Stored data entries:
BEGIN

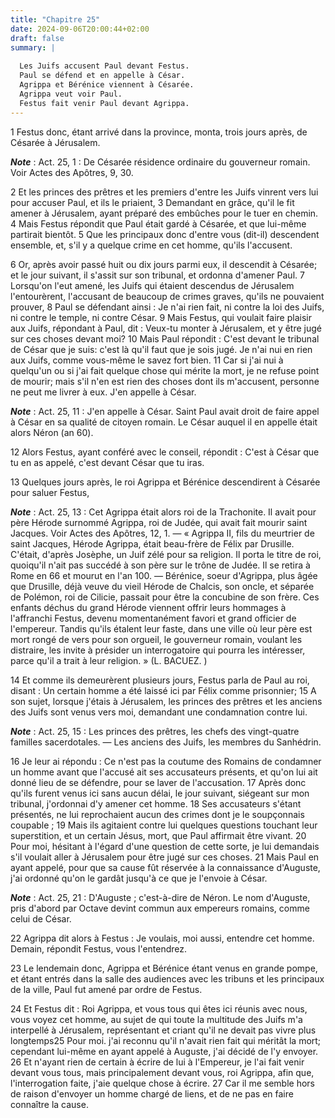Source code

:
 ```yaml
---
title: "Chapitre 25"
date: 2024-09-06T20:00:44+02:00
draft: false
summary: |
  
  Les Juifs accusent Paul devant Festus.
  Paul se défend et en appelle à César.
  Agrippa et Bérénice viennent à Césarée.
  Agrippa veut voir Paul.
  Festus fait venir Paul devant Agrippa.
---
```



1 Festus donc, étant arrivé dans la province, monta, trois jours après, de Césarée à Jérusalem.

***Note*** :  Act. 25, 1 : De Césarée résidence ordinaire du gouverneur romain. Voir Actes des Apôtres, 9, 30.

2 Et les princes des prêtres et les premiers d'entre les Juifs vinrent vers lui pour accuser Paul, et ils le priaient, 3 Demandant en grâce, qu'il le fit amener à Jérusalem, ayant préparé des embûches pour le tuer en chemin. 4 Mais Festus répondit que Paul était gardé à Césarée, et que lui-même partirait bientôt. 5 Que les principaux donc d'entre vous (dit-il) descendent ensemble, et, s'il y a quelque crime en cet homme, qu'ils l'accusent.


6 Or, après avoir passé huit ou dix jours parmi eux, il descendit à Césarée; et le jour suivant, il s'assit sur son tribunal, et ordonna d'amener Paul. 7 Lorsqu'on l'eut amené, les Juifs qui étaient descendus de Jérusalem l'entourèrent, l'accusant de beaucoup de crimes graves, qu'ils ne pouvaient prouver, 8 Paul se défendant ainsi : Je n'ai rien fait, ni contre la loi des Juifs, ni contre le temple, ni contre César. 9 Mais Festus, qui voulait faire plaisir aux Juifs, répondant à Paul, dit : Veux-tu monter à Jérusalem, et y être jugé sur ces choses devant moi? 10 Mais Paul répondit : C'est devant le tribunal de César que je suis: c'est là qu'il faut que je sois jugé. Je n'ai nui en rien aux Juifs, comme vous-même le savez fort bien. 11 Car si j'ai nui à quelqu'un ou si j'ai fait quelque chose qui mérite la mort, je ne refuse point de mourir; mais s'il n'en est rien des choses dont ils m'accusent, personne ne peut me livrer à eux. J'en appelle à César.

***Note*** :  Act. 25, 11 : J'en appelle à César. Saint Paul avait droit de faire appel à César en sa qualité de citoyen romain. Le César auquel il en appelle était alors Néron (an 60).

12 Alors Festus, ayant conféré avec le conseil, répondit : C'est à César que tu en as appelé, c'est devant César que tu iras.


13 Quelques jours après, le roi Agrippa et Bérénice descendirent à Césarée pour saluer Festus,

***Note*** :  Act. 25, 13 : Cet Agrippa était alors roi de la Trachonite. Il avait pour père Hérode surnommé Agrippa, roi de Judée, qui avait fait mourir saint Jacques. Voir Actes des Apôtres, 12, 1. ― « Agrippa II, fils du meurtrier de saint Jacques, Hérode Agrippa, était beau-frère de Félix par Drusille. C'était, d'après Josèphe, un Juif zélé pour sa religion. Il porta le titre de roi, quoiqu'il n'ait pas succédé à son père sur le trône de Judée. Il se retira à Rome en 66 et mourut en l'an 100. ― Bérénice, soeur d'Agrippa, plus âgée que Drusille, déjà veuve du vieil Hérode de Chalcis, son oncle, et séparée de Polémon, roi de Cilicie, passait pour être la concubine de son frère. Ces enfants déchus du grand Hérode viennent offrir leurs hommages à l'affranchi Festus, devenu momentanément favori et grand officier de l'empereur. Tandis qu'ils étalent leur faste, dans une ville où leur père est mort rongé de vers pour son orgueil, le gouverneur romain, voulant les distraire, les invite à présider un interrogatoire qui
pourra les intéresser, parce qu'il a trait à leur religion. » (L. BACUEZ. )

14 Et comme ils demeurèrent plusieurs jours, Festus parla de Paul au roi, disant : Un certain homme a été laissé ici par Félix comme prisonnier; 15 A son sujet, lorsque j'étais à Jérusalem, les princes des prêtres et les anciens des Juifs sont venus vers moi, demandant une condamnation contre lui.

***Note*** :  Act. 25, 15 : Les princes des prêtres, les chefs des vingt-quatre familles sacerdotales. ― Les anciens des Juifs, les membres du Sanhédrin.

16 Je leur ai répondu : Ce n'est pas la coutume des Romains de condamner un homme avant que l'accusé ait ses accusateurs présents, et qu'on lui ait donné lieu de se défendre, pour se laver de l'accusation. 17 Après donc qu'ils furent venus ici sans aucun délai, le jour suivant, siégeant sur mon tribunal, j'ordonnai d'y amener cet homme. 18 Ses accusateurs s'étant présentés, ne lui reprochaient aucun des crimes dont je le soupçonnais coupable ; 19 Mais ils agitaient contre lui quelques questions touchant leur superstition, et un certain Jésus, mort, que Paul affirmait être vivant. 20 Pour moi, hésitant à l'égard d'une question de cette sorte, je lui demandais s'il voulait aller à Jérusalem pour être jugé sur ces choses. 21 Mais Paul en ayant appelé, pour que sa cause fût réservée à la connaissance d'Auguste, j'ai ordonné qu'on le gardât jusqu'à ce que je l'envoie à César.

***Note*** :  Act. 25, 21 : D'Auguste ; c'est-à-dire de Néron. Le nom d'Auguste, pris d'abord par Octave devint commun aux empereurs romains, comme celui de César.


22 Agrippa dit alors à Festus : Je voulais, moi aussi, entendre cet homme. Demain, répondit Festus, vous l'entendrez.


23 Le lendemain donc, Agrippa et Bérénice étant venus en grande pompe, et étant entrés dans la salle des audiences avec les tribuns et les principaux de la ville, Paul fut amené par ordre de Festus.


24 Et Festus dit : Roi Agrippa, et vous tous qui êtes ici réunis avec nous, vous voyez cet homme, au sujet de qui toute la multitude des Juifs m'a interpellé à Jérusalem, représentant et criant qu'il ne devait pas vivre plus longtemps25 Pour moi. j'ai reconnu qu'il n'avait rien fait qui méritât la mort; cependant lui-même en ayant appelé à Auguste, j'ai décidé de l'y envoyer. 26 Et n'ayant rien de certain à écrire de lui à l'Empereur, je l'ai fait venir devant vous tous, mais principalement devant vous, roi Agrippa, afin que, l'interrogation faite, j'aie quelque chose à écrire. 27 Car il me semble hors de raison d'envoyer un homme chargé de liens, et de ne pas en faire connaître la cause.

END

_What the task asks_. Although the records above contain pictures, the copy should hold only the lines from their start through the line containing "2 Et les princes", each exactly as written, and none of the pictures.

_Solution to this problem_.
Source code

:
 ```yaml
---
title: "Chapitre 25"
date: 2024-09-06T20:00:44+02:00
draft: false
summary: |
  
  Les Juifs accusent Paul devant Festus.
  Paul se défend et en appelle à César.
  Agrippa et Bérénice viennent à Césarée.
  Agrippa veut voir Paul.
  Festus fait venir Paul devant Agrippa.
---
```



1 Festus donc, étant arrivé dans la province, monta, trois jours après, de Césarée à Jérusalem.

***Note*** :  Act. 25, 1 : De Césarée résidence ordinaire du gouverneur romain. Voir Actes des Apôtres, 9, 30.

2 Et les princes des prêtres et les premiers d'entre les Juifs vinrent vers lui pour accuser Paul, et ils le priaient, 3 Demandant en grâce, qu'il le fit amener à Jérusalem, ayant préparé des embûches pour le tuer en chemin. 4 Mais Festus répondit que Paul était gardé à Césarée, et que lui-même partirait bientôt. 5 Que les principaux donc d'entre vous (dit-il) descendent ensemble, et, s'il y a quelque crime en cet homme, qu'ils l'accusent.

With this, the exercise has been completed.